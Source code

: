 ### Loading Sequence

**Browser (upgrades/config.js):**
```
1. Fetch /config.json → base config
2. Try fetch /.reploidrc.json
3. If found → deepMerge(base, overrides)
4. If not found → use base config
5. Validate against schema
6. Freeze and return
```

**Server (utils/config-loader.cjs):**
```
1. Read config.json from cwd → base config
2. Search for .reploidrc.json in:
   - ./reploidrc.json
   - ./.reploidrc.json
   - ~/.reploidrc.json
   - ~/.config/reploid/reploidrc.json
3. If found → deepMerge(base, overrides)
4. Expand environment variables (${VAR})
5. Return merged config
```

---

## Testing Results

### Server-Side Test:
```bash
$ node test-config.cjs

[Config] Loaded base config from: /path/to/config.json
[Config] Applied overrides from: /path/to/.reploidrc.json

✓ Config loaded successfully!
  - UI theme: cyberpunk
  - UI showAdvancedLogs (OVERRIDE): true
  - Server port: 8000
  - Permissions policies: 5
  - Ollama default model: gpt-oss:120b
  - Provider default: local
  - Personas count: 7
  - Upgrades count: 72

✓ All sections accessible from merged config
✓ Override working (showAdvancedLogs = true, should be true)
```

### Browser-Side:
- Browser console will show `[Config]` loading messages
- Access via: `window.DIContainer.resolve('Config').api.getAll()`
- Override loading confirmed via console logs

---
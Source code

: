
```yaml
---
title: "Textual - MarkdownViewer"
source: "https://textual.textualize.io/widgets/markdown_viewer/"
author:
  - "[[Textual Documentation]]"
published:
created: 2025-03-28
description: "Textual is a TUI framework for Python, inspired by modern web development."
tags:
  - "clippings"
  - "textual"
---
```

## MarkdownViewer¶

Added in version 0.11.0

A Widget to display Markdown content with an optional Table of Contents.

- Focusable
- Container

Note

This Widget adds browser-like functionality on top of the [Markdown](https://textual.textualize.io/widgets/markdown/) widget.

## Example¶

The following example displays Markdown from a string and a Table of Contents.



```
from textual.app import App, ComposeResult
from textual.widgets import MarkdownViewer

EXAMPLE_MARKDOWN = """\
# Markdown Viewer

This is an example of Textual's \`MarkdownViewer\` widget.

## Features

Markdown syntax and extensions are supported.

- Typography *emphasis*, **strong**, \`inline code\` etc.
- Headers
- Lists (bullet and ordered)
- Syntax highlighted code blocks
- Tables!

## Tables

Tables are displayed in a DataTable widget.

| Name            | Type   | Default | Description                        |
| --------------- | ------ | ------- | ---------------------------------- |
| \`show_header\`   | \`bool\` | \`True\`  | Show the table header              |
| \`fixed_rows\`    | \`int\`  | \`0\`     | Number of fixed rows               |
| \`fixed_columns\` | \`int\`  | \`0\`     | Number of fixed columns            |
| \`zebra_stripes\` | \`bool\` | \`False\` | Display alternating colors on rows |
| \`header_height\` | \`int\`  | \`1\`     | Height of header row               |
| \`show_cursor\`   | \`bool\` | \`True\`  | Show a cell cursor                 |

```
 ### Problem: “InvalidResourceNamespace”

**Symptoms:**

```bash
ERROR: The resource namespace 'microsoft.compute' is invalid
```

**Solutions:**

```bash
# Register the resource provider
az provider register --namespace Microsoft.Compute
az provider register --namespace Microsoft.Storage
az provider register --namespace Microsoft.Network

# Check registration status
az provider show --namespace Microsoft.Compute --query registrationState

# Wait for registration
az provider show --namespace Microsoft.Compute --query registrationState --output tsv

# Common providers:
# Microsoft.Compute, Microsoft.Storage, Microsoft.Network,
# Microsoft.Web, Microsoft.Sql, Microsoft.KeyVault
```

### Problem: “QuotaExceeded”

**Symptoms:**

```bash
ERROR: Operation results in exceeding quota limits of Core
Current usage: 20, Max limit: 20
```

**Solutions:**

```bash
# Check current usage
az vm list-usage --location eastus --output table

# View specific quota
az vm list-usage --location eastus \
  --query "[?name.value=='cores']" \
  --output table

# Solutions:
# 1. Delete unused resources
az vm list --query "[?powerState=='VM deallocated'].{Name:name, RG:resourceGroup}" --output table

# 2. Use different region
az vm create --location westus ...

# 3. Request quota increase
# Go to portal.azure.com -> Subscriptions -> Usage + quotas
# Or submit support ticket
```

## [Work instruction]
The response should be an exact copy of every line above.

## [Answer to this problem]
Source code

: ### Loading Sequence

**Browser (upgrades/config.js):**
```
1. Fetch /config.json → base config
2. Try fetch /.reploidrc.json
3. If found → deepMerge(base, overrides)
4. If not found → use base config
5. Validate against schema
6. Freeze and return
```

**Server (utils/config-loader.cjs):**
```
1. Read config.json from cwd → base config
2. Search for .reploidrc.json in:
   - ./reploidrc.json
   - ./.reploidrc.json
   - ~/.reploidrc.json
   - ~/.config/reploid/reploidrc.json
3. If found → deepMerge(base, overrides)
4. Expand environment variables (${VAR})
5. Return merged config
```

---

## Testing Results

### Server-Side Test:
```bash
$ node test-config.cjs

[Config] Loaded base config from: /path/to/config.json
[Config] Applied overrides from: /path/to/.reploidrc.json

✓ Config loaded successfully!
  - UI theme: cyberpunk
  - UI showAdvancedLogs (OVERRIDE): true
  - Server port: 8000
  - Permissions policies: 5
  - Ollama default model: gpt-oss:120b
  - Provider default: local
  - Personas count: 7
  - Upgrades count: 72

✓ All sections accessible from merged config
✓ Override working (showAdvancedLogs = true, should be true)
```

### Browser-Side:
- Browser console will show `[Config]` loading messages
- Access via: `window.DIContainer.resolve('Config').api.getAll()`
- Override loading confirmed via console logs

---
Source code

:
```yaml
---
title: "Textual - MarkdownViewer"
source: "https://textual.textualize.io/widgets/markdown_viewer/"
author:
  - "[[Textual Documentation]]"
published:
created: 2025-03-28
description: "Textual is a TUI framework for Python, inspired by modern web development."
tags:
  - "clippings"
  - "textual"
---
```

## MarkdownViewer¶

Added in version 0.11.0

A Widget to display Markdown content with an optional Table of Contents.

- Focusable
- Container

Note

This Widget adds browser-like functionality on top of the [Markdown](https://textual.textualize.io/widgets/markdown/) widget.

## Example¶

The following example displays Markdown from a string and a Table of Contents.



```
from textual.app import App, ComposeResult
from textual.widgets import MarkdownViewer

EXAMPLE_MARKDOWN = """\
# Markdown Viewer

This is an example of Textual's \`MarkdownViewer\` widget.

## Features

Markdown syntax and extensions are supported.

- Typography *emphasis*, **strong**, \`inline code\` etc.
- Headers
- Lists (bullet and ordered)
- Syntax highlighted code blocks
- Tables!

## Tables

Tables are displayed in a DataTable widget.

| Name            | Type   | Default | Description                        |
| --------------- | ------ | ------- | ---------------------------------- |
| \`show_header\`   | \`bool\` | \`True\`  | Show the table header              |
| \`fixed_rows\`    | \`int\`  | \`0\`     | Number of fixed rows               |
| \`fixed_columns\` | \`int\`  | \`0\`     | Number of fixed columns            |
| \`zebra_stripes\` | \`bool\` | \`False\` | Display alternating colors on rows |
| \`header_height\` | \`int\`  | \`1\`     | Height of header row               |
| \`show_cursor\`   | \`bool\` | \`True\`  | Show a cell cursor                 |

```
 ### Problem: “InvalidResourceNamespace”

**Symptoms:**

```bash
ERROR: The resource namespace 'microsoft.compute' is invalid
```

**Solutions:**

```bash
# Register the resource provider
az provider register --namespace Microsoft.Compute
az provider register --namespace Microsoft.Storage
az provider register --namespace Microsoft.Network

# Check registration status
az provider show --namespace Microsoft.Compute --query registrationState

# Wait for registration
az provider show --namespace Microsoft.Compute --query registrationState --output tsv

# Common providers:
# Microsoft.Compute, Microsoft.Storage, Microsoft.Network,
# Microsoft.Web, Microsoft.Sql, Microsoft.KeyVault
```

### Problem: “QuotaExceeded”

**Symptoms:**

```bash
ERROR: Operation results in exceeding quota limits of Core
Current usage: 20, Max limit: 20
```

**Solutions:**

```bash
# Check current usage
az vm list-usage --location eastus --output table

# View specific quota
az vm list-usage --location eastus \
  --query "[?name.value=='cores']" \
  --output table

# Solutions:
# 1. Delete unused resources
az vm list --query "[?powerState=='VM deallocated'].{Name:name, RG:resourceGroup}" --output table

# 2. Use different region
az vm create --location westus ...

# 3. Request quota increase
# Go to portal.azure.com -> Subscriptions -> Usage + quotas
# Or submit support ticket
```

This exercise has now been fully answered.